• WORK REQUIRED:
Please retype the material beneath this task exactly, starting with its first line and finishing with the line containing "## Installation From".

◇ ◇ ◇ ◇ ◇

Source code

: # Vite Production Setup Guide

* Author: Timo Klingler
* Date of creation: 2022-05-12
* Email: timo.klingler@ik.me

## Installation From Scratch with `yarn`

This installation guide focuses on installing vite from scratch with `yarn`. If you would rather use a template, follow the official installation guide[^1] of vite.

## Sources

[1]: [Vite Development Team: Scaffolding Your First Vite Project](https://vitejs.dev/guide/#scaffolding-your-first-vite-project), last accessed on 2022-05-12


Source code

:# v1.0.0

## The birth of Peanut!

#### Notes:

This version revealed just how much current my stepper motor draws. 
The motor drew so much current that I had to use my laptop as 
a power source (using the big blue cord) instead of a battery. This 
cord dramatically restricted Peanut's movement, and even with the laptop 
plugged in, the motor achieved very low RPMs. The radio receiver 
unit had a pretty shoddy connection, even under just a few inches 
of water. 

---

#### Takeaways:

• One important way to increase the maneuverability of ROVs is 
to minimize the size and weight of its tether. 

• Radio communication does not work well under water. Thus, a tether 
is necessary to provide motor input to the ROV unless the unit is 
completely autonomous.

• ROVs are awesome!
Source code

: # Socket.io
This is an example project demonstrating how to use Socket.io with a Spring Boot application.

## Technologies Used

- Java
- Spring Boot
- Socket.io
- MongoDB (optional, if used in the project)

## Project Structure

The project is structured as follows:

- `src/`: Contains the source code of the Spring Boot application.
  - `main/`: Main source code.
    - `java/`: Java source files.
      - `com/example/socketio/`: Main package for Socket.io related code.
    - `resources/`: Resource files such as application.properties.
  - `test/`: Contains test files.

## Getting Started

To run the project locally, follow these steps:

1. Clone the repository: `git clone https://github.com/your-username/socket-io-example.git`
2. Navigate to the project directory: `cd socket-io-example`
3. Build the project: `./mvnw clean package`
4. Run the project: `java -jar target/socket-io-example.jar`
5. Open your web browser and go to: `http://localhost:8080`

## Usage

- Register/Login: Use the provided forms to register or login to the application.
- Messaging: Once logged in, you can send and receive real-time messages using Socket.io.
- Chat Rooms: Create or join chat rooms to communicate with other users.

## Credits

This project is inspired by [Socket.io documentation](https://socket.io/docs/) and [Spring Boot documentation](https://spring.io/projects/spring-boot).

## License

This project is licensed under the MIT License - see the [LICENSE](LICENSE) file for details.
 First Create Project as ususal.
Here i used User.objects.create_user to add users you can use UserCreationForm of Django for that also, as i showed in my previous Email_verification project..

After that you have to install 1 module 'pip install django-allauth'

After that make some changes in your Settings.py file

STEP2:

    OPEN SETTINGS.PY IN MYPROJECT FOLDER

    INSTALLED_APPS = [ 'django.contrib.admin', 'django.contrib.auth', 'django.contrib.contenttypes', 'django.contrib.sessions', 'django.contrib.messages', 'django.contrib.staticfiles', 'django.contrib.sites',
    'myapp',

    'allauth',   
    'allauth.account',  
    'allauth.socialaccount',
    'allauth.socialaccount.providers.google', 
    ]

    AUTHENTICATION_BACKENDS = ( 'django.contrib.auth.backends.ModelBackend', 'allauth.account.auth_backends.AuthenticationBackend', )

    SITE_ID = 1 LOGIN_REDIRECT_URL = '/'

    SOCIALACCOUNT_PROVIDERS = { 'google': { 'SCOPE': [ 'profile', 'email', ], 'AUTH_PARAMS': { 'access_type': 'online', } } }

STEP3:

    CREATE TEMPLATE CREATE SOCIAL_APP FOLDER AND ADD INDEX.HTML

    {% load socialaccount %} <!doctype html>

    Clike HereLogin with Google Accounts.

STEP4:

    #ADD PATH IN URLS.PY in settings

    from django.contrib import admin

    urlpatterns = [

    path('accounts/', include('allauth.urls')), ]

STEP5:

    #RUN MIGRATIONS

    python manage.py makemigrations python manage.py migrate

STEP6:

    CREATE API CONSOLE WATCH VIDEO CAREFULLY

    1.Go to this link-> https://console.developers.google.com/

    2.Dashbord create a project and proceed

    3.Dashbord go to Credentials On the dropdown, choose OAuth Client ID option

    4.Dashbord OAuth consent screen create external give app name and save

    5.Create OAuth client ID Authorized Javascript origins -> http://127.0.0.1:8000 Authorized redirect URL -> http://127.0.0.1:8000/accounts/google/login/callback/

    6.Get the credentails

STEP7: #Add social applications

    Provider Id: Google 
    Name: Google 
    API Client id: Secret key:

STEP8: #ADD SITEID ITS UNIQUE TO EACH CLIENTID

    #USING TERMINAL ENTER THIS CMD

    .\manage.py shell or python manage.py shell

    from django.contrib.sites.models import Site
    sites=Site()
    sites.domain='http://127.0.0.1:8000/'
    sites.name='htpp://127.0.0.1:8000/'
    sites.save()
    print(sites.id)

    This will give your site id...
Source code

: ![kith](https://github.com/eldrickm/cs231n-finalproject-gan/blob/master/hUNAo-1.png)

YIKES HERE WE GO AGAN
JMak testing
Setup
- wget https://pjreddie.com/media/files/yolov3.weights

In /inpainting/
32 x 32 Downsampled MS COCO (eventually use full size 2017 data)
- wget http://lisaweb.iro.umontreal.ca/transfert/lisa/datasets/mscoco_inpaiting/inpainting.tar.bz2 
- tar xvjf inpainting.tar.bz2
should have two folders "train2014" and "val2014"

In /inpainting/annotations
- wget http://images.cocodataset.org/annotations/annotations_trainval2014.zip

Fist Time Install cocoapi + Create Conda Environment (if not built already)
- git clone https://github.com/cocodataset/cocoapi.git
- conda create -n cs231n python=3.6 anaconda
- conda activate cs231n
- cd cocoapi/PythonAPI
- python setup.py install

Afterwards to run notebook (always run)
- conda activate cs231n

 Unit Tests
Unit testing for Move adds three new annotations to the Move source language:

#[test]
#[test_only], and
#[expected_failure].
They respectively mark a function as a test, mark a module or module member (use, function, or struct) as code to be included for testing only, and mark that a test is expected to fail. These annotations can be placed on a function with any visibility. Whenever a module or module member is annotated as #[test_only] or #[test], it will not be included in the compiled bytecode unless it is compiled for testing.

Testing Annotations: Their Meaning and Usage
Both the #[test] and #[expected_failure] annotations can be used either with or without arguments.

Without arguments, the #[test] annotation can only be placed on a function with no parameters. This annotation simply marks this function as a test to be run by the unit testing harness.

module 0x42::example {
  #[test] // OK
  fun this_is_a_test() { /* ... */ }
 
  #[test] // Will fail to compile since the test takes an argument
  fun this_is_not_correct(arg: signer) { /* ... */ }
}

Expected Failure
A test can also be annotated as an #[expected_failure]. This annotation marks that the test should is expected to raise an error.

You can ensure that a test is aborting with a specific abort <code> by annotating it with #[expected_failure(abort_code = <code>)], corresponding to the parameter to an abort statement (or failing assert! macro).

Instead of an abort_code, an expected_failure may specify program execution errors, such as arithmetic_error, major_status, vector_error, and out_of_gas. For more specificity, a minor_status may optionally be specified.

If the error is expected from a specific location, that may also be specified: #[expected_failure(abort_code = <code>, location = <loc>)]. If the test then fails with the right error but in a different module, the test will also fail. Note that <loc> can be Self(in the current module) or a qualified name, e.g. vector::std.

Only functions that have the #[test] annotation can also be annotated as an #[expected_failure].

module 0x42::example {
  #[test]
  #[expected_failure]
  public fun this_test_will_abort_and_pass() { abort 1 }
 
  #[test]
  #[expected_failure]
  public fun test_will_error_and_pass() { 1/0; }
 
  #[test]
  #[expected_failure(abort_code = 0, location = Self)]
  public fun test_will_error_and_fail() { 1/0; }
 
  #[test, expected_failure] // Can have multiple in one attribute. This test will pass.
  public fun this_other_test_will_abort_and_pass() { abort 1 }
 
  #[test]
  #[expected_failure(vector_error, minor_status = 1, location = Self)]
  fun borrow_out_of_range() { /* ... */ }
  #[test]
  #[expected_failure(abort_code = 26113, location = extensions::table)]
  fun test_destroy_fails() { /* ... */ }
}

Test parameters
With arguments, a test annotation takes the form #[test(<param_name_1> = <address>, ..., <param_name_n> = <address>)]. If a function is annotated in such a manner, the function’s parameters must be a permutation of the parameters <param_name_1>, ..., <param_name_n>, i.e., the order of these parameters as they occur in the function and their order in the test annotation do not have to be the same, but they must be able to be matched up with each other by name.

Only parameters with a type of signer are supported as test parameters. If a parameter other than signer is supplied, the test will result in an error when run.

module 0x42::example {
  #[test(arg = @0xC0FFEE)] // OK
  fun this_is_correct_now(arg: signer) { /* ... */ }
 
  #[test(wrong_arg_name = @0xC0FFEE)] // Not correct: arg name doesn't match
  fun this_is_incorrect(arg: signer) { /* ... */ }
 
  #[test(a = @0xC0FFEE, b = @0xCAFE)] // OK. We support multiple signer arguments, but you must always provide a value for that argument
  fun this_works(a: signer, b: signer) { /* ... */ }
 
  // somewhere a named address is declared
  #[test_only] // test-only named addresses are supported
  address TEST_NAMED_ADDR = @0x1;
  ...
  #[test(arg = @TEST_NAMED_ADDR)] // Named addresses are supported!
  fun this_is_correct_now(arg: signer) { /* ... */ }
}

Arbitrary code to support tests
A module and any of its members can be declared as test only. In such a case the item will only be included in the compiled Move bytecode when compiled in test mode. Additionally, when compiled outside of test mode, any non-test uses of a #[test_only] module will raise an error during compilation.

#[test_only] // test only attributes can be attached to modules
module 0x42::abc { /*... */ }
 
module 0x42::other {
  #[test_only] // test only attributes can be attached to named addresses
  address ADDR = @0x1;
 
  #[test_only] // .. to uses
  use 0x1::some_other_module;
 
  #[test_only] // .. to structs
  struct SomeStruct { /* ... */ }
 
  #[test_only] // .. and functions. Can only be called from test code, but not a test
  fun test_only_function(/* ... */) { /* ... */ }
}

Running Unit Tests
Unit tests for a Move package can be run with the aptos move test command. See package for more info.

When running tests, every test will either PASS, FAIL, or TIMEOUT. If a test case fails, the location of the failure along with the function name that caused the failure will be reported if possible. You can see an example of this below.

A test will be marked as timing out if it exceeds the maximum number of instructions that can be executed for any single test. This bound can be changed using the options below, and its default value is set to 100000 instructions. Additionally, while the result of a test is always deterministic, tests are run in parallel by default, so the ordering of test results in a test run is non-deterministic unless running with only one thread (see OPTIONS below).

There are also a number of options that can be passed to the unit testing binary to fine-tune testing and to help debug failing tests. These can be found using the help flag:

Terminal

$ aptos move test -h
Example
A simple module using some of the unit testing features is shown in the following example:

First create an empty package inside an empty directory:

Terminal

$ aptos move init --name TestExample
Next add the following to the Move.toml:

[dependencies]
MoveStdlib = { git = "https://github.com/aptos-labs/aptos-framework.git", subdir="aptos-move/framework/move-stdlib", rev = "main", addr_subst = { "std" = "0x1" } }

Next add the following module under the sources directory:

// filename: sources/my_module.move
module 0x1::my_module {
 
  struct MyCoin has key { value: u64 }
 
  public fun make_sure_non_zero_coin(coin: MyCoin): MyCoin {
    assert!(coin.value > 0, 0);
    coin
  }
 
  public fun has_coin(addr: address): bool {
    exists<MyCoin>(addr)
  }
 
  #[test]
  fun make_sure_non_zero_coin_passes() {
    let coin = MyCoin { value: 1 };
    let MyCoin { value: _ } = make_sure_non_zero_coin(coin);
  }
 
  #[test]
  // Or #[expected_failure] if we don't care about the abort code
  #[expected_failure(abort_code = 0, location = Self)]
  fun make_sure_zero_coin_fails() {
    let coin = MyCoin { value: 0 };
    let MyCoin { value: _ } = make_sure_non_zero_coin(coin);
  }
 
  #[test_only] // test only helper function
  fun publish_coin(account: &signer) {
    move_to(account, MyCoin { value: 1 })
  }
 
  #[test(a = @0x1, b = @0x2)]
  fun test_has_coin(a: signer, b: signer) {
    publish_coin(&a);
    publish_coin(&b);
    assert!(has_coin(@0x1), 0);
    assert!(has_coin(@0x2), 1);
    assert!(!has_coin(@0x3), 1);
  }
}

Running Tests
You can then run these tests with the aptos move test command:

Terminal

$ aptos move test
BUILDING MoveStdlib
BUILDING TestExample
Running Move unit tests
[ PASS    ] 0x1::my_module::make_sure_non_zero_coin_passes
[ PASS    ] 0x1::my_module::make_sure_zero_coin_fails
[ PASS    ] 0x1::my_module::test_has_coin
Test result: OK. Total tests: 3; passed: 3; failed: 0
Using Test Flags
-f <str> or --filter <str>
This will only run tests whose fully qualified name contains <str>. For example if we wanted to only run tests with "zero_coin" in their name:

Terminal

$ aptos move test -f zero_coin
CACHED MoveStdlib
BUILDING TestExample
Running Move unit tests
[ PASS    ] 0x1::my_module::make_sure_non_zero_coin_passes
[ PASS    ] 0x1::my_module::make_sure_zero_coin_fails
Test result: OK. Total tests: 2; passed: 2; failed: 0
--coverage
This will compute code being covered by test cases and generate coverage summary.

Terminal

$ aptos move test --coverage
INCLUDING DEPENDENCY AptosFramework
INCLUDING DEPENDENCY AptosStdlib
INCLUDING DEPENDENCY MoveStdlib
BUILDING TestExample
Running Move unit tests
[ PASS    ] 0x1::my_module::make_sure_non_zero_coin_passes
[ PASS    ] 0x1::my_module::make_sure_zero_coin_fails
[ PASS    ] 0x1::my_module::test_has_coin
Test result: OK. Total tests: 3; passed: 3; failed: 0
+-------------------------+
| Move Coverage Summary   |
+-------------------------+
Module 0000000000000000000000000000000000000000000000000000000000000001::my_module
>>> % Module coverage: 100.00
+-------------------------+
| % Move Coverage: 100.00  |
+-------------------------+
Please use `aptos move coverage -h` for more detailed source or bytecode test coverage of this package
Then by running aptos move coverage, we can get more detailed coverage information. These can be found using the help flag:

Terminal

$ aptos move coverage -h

◇ ◇ ◇ ◇ ◇

• SOLVED EXERCISE:
Source code

: # Vite Production Setup Guide

* Author: Timo Klingler
* Date of creation: 2022-05-12
* Email: timo.klingler@ik.me

## Installation From Scratch with `yarn`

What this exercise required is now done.